The United States Department of Agriculture (USDA) estimates that China’s TRQs for these commodities were worth more than $7 billion in 2015. If the TRQs had been fully used, China would have imported as much as $3.5 billion worth of additional crops last year alone.

“Although China has become a significant market for our grain exports, we could be doing much better than we are today,” U.S. Secretary of Agriculture Tom Vilsack said. “When China joined the WTO, it committed to implementing an agriculture regime that would facilitate market access consistent with international obligations. However, China has frustrated exporters through generous price support and unjustified market restrictions. Taking action against grain price supports was one piece of the puzzle, and now we must confront China’s improper administration of its TRQs to ensure that our grains have the meaningful market access that China bound itself to as a member of the WTO. Today’s announcement is another step toward advocating for fairness in the global trading system on behalf of American farmers.”

In September, the USTR launched a WTO challenge on China’s domestic support policies, noting they were nearly $100 billion in excess of its WTO commitments. According to USTR’s analysis, China's domestic support measures and non-transparent TRQ regime work together to distort global markets for wheat, rice and corn.

The parties held consultations on Oct. 20 in Geneva, Switzerland.  The dispute was not resolved in consultations, and requesting a panel is the next step in the WTO dispute settlement process. The WTO Dispute Settlement Body will consider the U.S. panel request at a meeting scheduled for Dec. 16.

U.S. Wheat Associates (USW) and the National Association of Wheat Growers (NAWG) said they welcomed the two trade dispute actions by the USTR. The groups said they were encouraged to see the U.S. government take such a strong position on trade enforcement.

“As with its price support case, the USTR is shining a light on other policies that pre-empt market driven wheat trade, stifle our export opportunities and force private sector buyers and Chinese consumers to pay far more for milling wheat and wheat-based foods,” said Alan Tracy, president of USW.

“The facts in these two cases go hand-in-hand, demonstrating how Chinese government policies create an unfair advantage for domestic wheat production,” said Gordon Stoner, president of NAWG and a wheat farmer from Outlook, Montana, U.S. “Both actions call attention to the fact that when all countries follow the rules, a pro-trade agenda and trade agreements work for U.S. wheat farmers and their customers.”

China’s wheat TRQ was established in its WTO membership agreement in 2001. Under that agreement, China is allowed to initially allocate 90% of the TRQ to be imported through government buyers, or state trading enterprises (STEs), with only 10% reserved for private sector importers. The private sector portion of the TRQ is functioning well enough to be filled in recent years, in part because Chinese millers are trying to meet growing demand for products that require flour from different wheat classes with better milling and baking characteristics than domestically produced wheat provides, USW and NAWG said. However, China's notifications to the WTO on TRQ usage show an average fill rate of only 23%.

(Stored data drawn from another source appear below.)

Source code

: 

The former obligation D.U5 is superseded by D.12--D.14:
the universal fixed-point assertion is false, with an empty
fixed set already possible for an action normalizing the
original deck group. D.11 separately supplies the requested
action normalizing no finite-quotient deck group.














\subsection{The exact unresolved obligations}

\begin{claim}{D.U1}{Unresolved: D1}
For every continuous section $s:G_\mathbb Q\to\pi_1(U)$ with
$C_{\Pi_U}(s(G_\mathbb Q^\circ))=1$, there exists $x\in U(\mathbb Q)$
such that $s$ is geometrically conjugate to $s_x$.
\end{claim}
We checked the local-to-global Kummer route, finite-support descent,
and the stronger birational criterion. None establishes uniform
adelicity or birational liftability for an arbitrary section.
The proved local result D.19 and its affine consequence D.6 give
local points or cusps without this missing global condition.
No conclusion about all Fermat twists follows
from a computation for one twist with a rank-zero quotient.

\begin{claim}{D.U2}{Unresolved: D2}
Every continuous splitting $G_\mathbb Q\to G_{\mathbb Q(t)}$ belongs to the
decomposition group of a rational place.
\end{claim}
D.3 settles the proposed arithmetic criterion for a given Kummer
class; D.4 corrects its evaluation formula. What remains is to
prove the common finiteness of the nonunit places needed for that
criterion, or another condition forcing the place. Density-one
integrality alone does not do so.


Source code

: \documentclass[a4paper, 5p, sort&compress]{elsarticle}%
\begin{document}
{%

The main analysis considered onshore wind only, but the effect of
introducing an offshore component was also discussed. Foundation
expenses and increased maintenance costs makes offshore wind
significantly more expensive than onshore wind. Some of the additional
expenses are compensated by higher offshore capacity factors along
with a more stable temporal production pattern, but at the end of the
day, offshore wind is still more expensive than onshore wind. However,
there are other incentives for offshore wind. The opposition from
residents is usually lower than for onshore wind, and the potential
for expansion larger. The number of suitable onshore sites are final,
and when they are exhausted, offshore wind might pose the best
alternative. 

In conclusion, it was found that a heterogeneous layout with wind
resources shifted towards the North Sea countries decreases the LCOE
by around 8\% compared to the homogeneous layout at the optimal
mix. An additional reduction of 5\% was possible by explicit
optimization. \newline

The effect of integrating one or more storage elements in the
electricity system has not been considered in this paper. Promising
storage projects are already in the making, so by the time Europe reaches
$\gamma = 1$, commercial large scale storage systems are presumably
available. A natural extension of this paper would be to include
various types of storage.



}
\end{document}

“When you consider that China’s domestic wheat prices are more than 40% higher than the landed cost of U.S. wheat imported from the Pacific Northwest, it would be logical to assume the TRQ would be fully used if the system were operating fairly, transparently and predictably as the rules intend. It is clearly not operating that way,” Tracy said. “This troublesome administration of China’s wheat TRQ is restraining export opportunities for U.S. wheat farmers and farmers from Canada, Australia and other wheat exporting countries to the detriment of Chinese consumers.”